According to government trade data, in the first fourth months of this year, China imported $12.1 billion of coal, $100.4 billion of crude oil, and $18 billion of natural gas. In terms of value, that’s a 27% year over year decline in coal, a 8.5% decline in oil, and a 15.7% decline in natural gas. In terms of volume, it was a 5.3% decline, a slight 0.5% increase, and a 9.2% decline, respectively.
“Fossil fuel demand still trends down,” Lauri Myllyvirta, the co-founder of the Centre for Research on Energy and Clean Air, wrote on X in response to the news.
Morgan Stanley analysts predicted Friday in a note to clients that this “weak downstream demand” for coal in China would “continue to hinder coal import volume.”

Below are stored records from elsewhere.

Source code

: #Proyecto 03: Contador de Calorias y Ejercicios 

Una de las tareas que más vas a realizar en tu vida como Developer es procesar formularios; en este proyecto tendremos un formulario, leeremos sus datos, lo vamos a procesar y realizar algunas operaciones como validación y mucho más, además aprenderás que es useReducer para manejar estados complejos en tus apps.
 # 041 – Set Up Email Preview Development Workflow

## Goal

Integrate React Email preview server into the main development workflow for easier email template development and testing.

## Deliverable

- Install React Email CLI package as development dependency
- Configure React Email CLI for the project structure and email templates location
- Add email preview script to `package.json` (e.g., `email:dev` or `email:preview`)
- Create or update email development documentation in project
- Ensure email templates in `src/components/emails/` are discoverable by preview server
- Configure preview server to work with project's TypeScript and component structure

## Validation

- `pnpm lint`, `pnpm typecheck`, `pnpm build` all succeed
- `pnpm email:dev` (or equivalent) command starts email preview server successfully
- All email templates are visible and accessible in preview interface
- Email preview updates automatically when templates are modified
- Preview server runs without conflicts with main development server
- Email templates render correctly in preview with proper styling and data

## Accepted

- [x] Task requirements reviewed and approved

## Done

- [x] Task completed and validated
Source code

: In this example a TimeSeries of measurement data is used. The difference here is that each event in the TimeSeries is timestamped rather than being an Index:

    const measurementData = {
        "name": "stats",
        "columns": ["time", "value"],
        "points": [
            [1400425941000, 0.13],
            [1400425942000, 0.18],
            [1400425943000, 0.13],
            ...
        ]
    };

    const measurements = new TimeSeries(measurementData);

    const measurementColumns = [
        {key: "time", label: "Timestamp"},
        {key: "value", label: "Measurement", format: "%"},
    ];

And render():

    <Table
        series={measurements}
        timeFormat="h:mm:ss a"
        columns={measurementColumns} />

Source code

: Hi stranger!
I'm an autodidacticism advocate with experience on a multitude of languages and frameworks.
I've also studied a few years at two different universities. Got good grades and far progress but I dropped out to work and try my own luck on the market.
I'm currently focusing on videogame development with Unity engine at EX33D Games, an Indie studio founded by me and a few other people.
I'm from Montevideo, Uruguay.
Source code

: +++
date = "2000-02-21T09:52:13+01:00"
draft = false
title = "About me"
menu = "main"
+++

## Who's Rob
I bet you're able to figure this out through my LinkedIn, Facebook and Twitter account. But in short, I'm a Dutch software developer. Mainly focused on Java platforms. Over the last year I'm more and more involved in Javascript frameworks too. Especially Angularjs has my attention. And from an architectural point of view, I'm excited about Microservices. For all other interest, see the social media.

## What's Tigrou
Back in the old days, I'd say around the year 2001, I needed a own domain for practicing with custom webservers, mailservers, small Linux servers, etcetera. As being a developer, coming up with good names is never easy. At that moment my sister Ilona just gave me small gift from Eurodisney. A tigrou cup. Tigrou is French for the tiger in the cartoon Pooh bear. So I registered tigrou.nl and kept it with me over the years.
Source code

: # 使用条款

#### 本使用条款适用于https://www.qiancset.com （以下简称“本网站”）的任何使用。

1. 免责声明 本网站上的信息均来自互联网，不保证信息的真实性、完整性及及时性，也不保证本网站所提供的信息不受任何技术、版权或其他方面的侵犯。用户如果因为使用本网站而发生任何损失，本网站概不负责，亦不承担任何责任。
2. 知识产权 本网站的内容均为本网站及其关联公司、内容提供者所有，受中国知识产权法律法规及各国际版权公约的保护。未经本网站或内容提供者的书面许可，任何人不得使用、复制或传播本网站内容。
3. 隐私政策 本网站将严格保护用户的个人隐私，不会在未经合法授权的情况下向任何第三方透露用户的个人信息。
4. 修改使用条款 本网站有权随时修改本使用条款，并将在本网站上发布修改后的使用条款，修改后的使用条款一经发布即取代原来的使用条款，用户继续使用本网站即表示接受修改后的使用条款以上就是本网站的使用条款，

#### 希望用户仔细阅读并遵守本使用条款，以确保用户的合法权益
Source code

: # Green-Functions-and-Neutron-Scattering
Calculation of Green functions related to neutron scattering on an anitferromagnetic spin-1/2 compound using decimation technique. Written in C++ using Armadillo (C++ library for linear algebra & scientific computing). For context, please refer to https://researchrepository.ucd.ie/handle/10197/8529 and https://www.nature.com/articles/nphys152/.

Another piece of China’s emissions and coal usage puzzle came from Indonesia, which is a major coal exporter. Citing data from trade data service Kpler, Reuters reported Friday that Indonesia’s thermal coal exports “have dropped to their lowest in three years” thanks to “weak demand in China and India,” the world’s two biggest coal importers. Indonesia’s thermal coal exports dropped 12% annually to 150 million tons in the first third of the year, Reuters reported.
China’s official goal is to hit peak emissions by 2030 and reach “carbon neutrality” by 2060. The country’s electricity grid is largely fueled by coal (with hydropower coming in at number two), as is its prolific production of steel and cement, which is energy and, specifically, coal-intensive. For a few years in the 2010s, more cement was poured in China than in the whole 20th century in the United States. China also accounts for about half of the world’s steel production.
At the same time, China’s electricity demand growth is being largely met by renewables, implying that China can expand its economy without its economy-wide, annual emissions going up. This is in part due to a massive deployment of renewables. In 2023, China installed enough non-carbon-emitting electricity generation to meet the total electricity demand of all of France.
China’s productive capacity has shifted in a way that’s less carbon intensive, experts on the Chinese energy system and economy have told Heatmap. The economy isshifting more toward manufacturing and away from the steel-and-cement intensive breakneck urbanization of the past few decades, thanks to a dramatically slowing homebuilding sector.
Chinese urban residential construction was using almost 300 million tons of steel per year at its peak in 2019, according to research by the Reserve Bank of Australia, about a third of the country’s total steel usage. (Steel consumption for residential construction would fall by about half by 2023.) By contrast, the whole United States economy consumes less than 100 million tons of steel per year.
To the extent the overall Chinese economy slows down due to the trade war with the United States, coal usage — and thus greenhouse gas emissions — would slow as well. Although that hasn’t happened yet — China also released export data on Friday that showed sustained growth, in spite of the tariff barriers thrown up by the Trump administration.